Reading Gene Clark’s Wikipedia entry is an exercise in frustration, another classic case of a prominent musician suffering the pitfalls of inadequate promotion, dashed expectations, poor timing, et cetera. A founding member of the Byrds, one of the most influential bands of the ’60s, Clark surely deserved better than the checkered solo career he endured after essentially leaving that band in 1966. Clark wrote or co-wrote some of the best-known Byrds tunes, such as “Eight Miles High,” “She Don’t Care About Time” and “Set You Free This Time,” helping to pioneer some of the early country rock stylings with a twist that the Byrds became known for. But his solo work, although gaining critical favor in some circles with quality offerings like 1971’s WHITE LIGHT and 1974’s NO OTHER, seemed to always fall short commercially or have some record label “issue” that confounded Clark’s hopes. The 1977 release TWO SIDES TO EVERY STORY was an introspective album that partially documented the fallout of Clark’s divorce at the time, and though very listenable, it was ill served by the first CD version in the early 90s, which many fans complained about (record labels tended to rush out CDs in the early days of that format with little concern about the sound or pressing issues; pun intended). But now TWO SIDES… has been given a deluxe remastering by High Moon, and Clark’s stellar songwriting shines through at last.

Gene Clark (photo credit: TORBJORN CALVERO)

Gene Clark (photo credit: TORBJORN CALVERO)

Things kick off with the rousing banjo picking of “Home Run King,” and Clark’s engaging vocals. I was struck by how much Clark’s voice reminded me of Mike Nesmith’s from the Monkees. It’s well-known that Nesmith was a fan of country rock, and you gotta think he was a fan of stuff like Gene Clark and Gram Parsons in particular. “In the Pines” features classic fiddle, keyboards and female backing vocals, and is bursting with energy. Evidently, this is a traditional folk/blues song, although an online note says the song may have initially been composed by blues great Leadbelly. “Kansas City Southern” is a terrific train song that Clark had previously recorded with Dillard and Clark, and it rocks pretty madly here, with fiery guitar work. It’s also more than a little evocative of John Fogerty’s CCR stuff. A cover of the James Talley mining ballad “Give My Love to Marie” makes for one of the most achingly sad numbers here. Clark’s voice is way upfront, and the string section combines with it (and some very spartan drumming) to induce shivers. Truly beautiful, actually. The following “Sister Moon” suffers by comparison; it aims for subtlety, but the big backing vocals and strings again don’t serve it particularly well. “Mary Lou” is an overdone cover that, while energetic, is emotionally empty in context. The straight, traditional country numbers here such as “Lonely Saturday” and “Hear the Wind” are much better, the kind of tunes Clark was known for, with strong melodies and pleasing arrangements. “We talk and hear about loneliness/The cold blue hunger of the soul,” Clark sings on that latter track, which delivers its pathos with pedal steel and piano in timeless fashion. Sometimes a line like that can really overpower you, in a way you weren’t prepared for.
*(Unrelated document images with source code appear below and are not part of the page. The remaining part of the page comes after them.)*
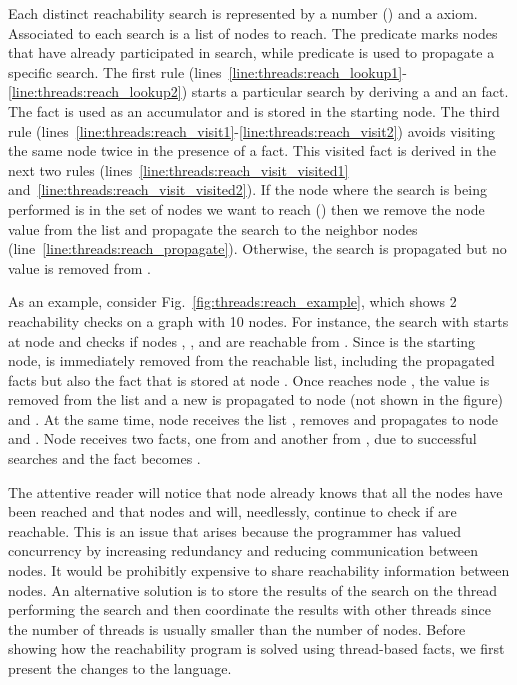 Each distinct reachability search is represented by a number () and a
 axiom. Associated to each search  is a list of nodes to
reach.  The predicate  marks nodes that have already
participated in search, while predicate  is used to propagate a
specific search. The first rule
(lines~\ref{line:threads:reach_lookup1}-\ref{line:threads:reach_lookup2}) starts
a particular search by deriving a  and an  fact.
The  fact is used as an accumulator and is stored in the starting
node. The third rule
(lines~\ref{line:threads:reach_visit1}-\ref{line:threads:reach_visit2}) avoids
visiting the same node twice in the presence of a  fact.  This
visited fact is derived in the next two rules
(lines~\ref{line:threads:reach_visit_visited1}
and~\ref{line:threads:reach_visit_visited2}).  If the node where the search is
being performed is in the set of nodes we want to reach () then we
remove the node value from the list and propagate the search to the neighbor
nodes (line~\ref{line:threads:reach_propagate}).  Otherwise, the search is
propagated but no value is removed from .

As an example, consider Fig.~\ref{fig:threads:reach_example}, which shows 2
reachability checks on a graph with 10 nodes. For instance, the search with
 starts at node  and checks if nodes , ,
and  are reachable from . Since  is the starting
node,  is immediately removed from the reachable list, including the
propagated  facts but also the  fact that is stored
at node . Once  reaches node , the value
 is removed from the list and a new  is propagated to
node  (not shown in the figure) and . At the same time, node
 receives the list \code{[2,3]}, removes  and propagates
\code{[3]} to node  and . Node  receives two
 facts, one from  and another from , due to
successful searches and the  fact becomes .

The attentive reader will notice that node  already knows that all the
nodes have been reached and that nodes  and  will, needlessly,
continue to check if \code{[2,3]} are reachable. This is an issue that arises
because the programmer has valued concurrency by increasing redundancy and
reducing communication between nodes. It would be prohibitly expensive to share
reachability information between nodes. An alternative solution is to store the
results of the search on the thread performing the search and then coordinate
the results with other threads since the number of threads is usually smaller
than the number of nodes. Before showing how the reachability program is solved
using thread-based facts, we first present the changes to the language.

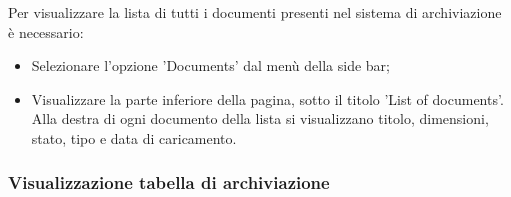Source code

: \documentclass[10pt, a4paper]{article}
\begin{document}
    Per visualizzare la lista di tutti i documenti presenti nel sistema di archiviazione è necessario:
    \begin{itemize}
        \item Selezionare l'opzione 'Documents' dal menù della side bar;
        \item Visualizzare la parte inferiore della pagina, sotto il titolo 'List of documents'. Alla destra di ogni documento della lista si visualizzano titolo, dimensioni, stato, tipo e data di caricamento.
    \end{itemize}

\subsubsection{Visualizzazione tabella di archiviazione}
\end{document}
Gene Clark (uncredited photo)

Gene Clark (uncredited photo)

“Past Addresses” and “Silent Crusade” are the sound of heartbreak; with slivers of haunted sentiments that Clark sometimes seems reluctant to fully release. “I am told that my life is a clipper/The sea of time has tossed about/And I know that there’s only one skipper/Who can guide that ship about, he wearily intones on “Silent Crusade,” as a lonesome keyboard punctuates his simple guitar picking. Nothing like a tough breakup to make you feel you’re adrift at sea, I guess. There is something timeless about this brand of Clark-ian songcraft, and when you realize the guy died at the tender age of 46, probably falling well short of his dreams, you’re in true melancholy territory. That distinctive voice and his often pioneering sound surely would’ve matured and given us so much more if he had lived a few more decades. At any rate, this is a fine reissue of a neglected album, and purchasers also get to download a generous selection of bonus live material. It’s not ALL wonderful, but there is definitely stuff here that is essential in grasping Gene Clark’s rightful place in the Americana/singer-songwriter scheme of things. He was there when both those categories were first being conceived, and that ain’t no small thing.